I or rather my wife and I made some great pizza in an electric oven. it had a broken thermostat and got up to something close to 900 degrees.
I haven't seen that one before. Why can't authenticity be simple? Regardless, supposedly even the American-grown ones are an improvement over standard canned tomatoes. However I did get a can of Italian ones from near mount Vesuvius. I haven't tried them yet though.
These look great. What accounts for the different color of the crusts? The below one is much more "orange."
Cool. I have another post card all set for you when this one arrives. I was just at a concert and I looked all over for a postcard there that had the location on it but couldn't find one. Not even the bed and breakfast had one. Bummer. Still, I have a good one to send you next. Postcards are fun.

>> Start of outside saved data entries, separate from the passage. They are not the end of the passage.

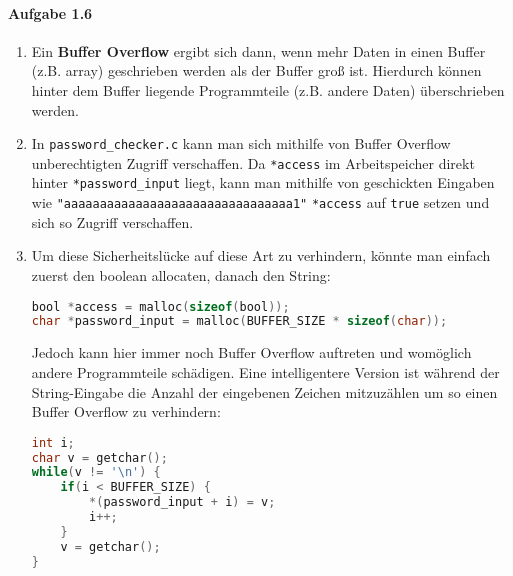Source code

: \documentclass[11pt]{article}
\begin{document}
\paragraph{Aufgabe 1.6}
\begin{enumerate}[label=\alph*)]
\item Ein \textbf{Buffer Overflow} ergibt sich dann, wenn mehr Daten in einen Buffer (z.B. array) geschrieben werden als der Buffer groß ist. Hierdurch können hinter dem Buffer liegende Programmteile (z.B. andere Daten) überschrieben werden.

\item In \verb|password_checker.c| kann man sich mithilfe von Buffer Overflow unberechtigten Zugriff verschaffen. Da \verb|*access| im Arbeitspeicher direkt hinter \verb|*password_input| liegt, kann man mithilfe von geschickten Eingaben wie \verb|"aaaaaaaaaaaaaaaaaaaaaaaaaaaaaaaa1"| \verb|*access| auf \verb|true| setzen und sich so Zugriff verschaffen.

\item Um diese Sicherheitslücke auf diese Art zu verhindern, könnte man einfach zuerst den boolean allocaten, danach den String:
\begin{lstlisting}[language=C]
bool *access = malloc(sizeof(bool));
char *password_input = malloc(BUFFER_SIZE * sizeof(char));
\end{lstlisting}
Jedoch kann hier immer noch Buffer Overflow auftreten und womöglich andere Programmteile schädigen. Eine intelligentere Version ist während der String-Eingabe die Anzahl der eingebenen Zeichen mitzuzählen um so einen Buffer Overflow zu verhindern:
\begin{lstlisting}[language=C]
int i;
char v = getchar();
while(v != '\n') {
	if(i < BUFFER_SIZE) {
		*(password_input + i) = v;
		i++;
	}
	v = getchar();
}
\end{lstlisting}
\end{enumerate}
\end{document}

Ah, I thought that first pic was a bit staged-looking. Those look plenty good too. That site I linked you to before has a good pizza section called, "Slice" that covers all things pizza, including regional pizza styles within the U.S. and sometimes other countries as well. Their guides to making different styles of pizza is pretty great too. I don't make Neapolitan pizza, personally. I'd love to, but for a long time location and availability of ingredients forced me to improvise. Next time I make some I'll take some snaps.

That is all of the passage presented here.